**** Exercise materials ****

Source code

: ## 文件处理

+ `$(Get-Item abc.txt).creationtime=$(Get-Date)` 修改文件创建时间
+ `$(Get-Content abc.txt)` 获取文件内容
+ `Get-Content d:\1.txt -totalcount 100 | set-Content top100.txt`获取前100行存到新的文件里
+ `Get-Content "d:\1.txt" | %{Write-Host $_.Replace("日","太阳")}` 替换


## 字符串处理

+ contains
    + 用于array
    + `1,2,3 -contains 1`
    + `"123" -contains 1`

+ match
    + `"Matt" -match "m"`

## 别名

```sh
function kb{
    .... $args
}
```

****

- Task to carry out -
From the entries above, copy each line holding "contains".

- Worked solution -
+ contains
    + `1,2,3 -contains 1`
    + `"123" -contains 1`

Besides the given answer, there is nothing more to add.